### GIVEN DATA:
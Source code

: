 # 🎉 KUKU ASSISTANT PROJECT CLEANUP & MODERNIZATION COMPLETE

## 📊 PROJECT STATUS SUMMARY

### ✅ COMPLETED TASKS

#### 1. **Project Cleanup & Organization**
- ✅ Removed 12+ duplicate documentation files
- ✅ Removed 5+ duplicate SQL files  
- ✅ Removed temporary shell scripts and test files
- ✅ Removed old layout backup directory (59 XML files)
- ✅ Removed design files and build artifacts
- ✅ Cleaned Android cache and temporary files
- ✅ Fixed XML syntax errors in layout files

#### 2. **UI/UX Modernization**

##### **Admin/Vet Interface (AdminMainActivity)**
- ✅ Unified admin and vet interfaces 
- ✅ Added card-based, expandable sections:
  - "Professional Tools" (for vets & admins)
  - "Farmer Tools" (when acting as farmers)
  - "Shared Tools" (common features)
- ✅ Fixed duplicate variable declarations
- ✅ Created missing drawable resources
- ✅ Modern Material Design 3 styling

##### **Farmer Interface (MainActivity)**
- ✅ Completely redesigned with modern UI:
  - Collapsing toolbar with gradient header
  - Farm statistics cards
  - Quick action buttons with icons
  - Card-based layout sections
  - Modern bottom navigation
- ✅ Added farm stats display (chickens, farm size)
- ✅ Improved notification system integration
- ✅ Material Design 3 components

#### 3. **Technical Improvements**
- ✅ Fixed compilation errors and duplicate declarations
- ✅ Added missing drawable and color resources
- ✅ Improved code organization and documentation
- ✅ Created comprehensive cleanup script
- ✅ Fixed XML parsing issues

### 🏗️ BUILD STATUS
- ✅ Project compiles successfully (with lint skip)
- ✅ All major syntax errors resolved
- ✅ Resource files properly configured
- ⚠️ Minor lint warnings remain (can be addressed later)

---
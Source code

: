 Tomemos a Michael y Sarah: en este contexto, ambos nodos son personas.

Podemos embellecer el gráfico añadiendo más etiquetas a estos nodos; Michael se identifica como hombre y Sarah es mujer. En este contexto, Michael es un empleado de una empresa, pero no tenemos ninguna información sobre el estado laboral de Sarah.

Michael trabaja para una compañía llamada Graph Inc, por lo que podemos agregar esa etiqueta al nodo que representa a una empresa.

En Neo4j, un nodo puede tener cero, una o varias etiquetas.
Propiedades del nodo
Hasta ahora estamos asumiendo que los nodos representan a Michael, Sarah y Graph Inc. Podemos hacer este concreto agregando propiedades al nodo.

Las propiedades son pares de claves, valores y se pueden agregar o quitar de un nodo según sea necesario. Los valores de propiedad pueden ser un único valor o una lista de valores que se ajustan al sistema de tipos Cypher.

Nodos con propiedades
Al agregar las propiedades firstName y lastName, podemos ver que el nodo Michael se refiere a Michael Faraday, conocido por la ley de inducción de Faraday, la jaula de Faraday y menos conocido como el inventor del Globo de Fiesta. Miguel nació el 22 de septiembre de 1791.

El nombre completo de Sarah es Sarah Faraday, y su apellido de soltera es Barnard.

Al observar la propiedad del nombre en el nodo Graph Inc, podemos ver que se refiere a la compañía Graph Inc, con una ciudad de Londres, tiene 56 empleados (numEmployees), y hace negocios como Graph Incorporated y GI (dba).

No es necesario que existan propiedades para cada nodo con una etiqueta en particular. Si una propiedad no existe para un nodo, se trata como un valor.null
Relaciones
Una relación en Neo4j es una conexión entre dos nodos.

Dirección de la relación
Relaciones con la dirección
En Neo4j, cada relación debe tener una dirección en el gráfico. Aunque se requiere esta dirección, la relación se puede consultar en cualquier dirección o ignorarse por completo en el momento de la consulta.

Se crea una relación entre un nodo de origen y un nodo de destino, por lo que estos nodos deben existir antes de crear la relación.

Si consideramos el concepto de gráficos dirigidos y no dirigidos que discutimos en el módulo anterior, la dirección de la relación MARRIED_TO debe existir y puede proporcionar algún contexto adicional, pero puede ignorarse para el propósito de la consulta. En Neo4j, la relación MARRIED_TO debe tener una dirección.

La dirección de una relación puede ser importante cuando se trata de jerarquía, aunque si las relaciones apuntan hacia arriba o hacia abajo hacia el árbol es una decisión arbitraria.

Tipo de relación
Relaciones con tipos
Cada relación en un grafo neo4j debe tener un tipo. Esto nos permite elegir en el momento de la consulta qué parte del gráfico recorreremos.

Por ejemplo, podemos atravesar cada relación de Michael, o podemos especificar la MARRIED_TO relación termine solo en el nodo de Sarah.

### WORK INSTRUCTIONS:
The output should be exactly the lines above from the line containing "- ✅ Material Design 3 components" to the line containing "Podemos embellecer el", inclusive, with no other lines.

### SOLUTION TO THE EXERCISE:
- ✅ Material Design 3 components

#### 3. **Technical Improvements**
- ✅ Fixed compilation errors and duplicate declarations
- ✅ Added missing drawable and color resources
- ✅ Improved code organization and documentation
- ✅ Created comprehensive cleanup script
- ✅ Fixed XML parsing issues

### 🏗️ BUILD STATUS
- ✅ Project compiles successfully (with lint skip)
- ✅ All major syntax errors resolved
- ✅ Resource files properly configured
- ⚠️ Minor lint warnings remain (can be addressed later)

---
Source code

: Tomemos a Michael y Sarah: en este contexto, ambos nodos son personas.

Podemos embellecer el gráfico añadiendo más etiquetas a estos nodos; Michael se identifica como hombre y Sarah es mujer. En este contexto, Michael es un empleado de una empresa, pero no tenemos ninguna información sobre el estado laboral de Sarah.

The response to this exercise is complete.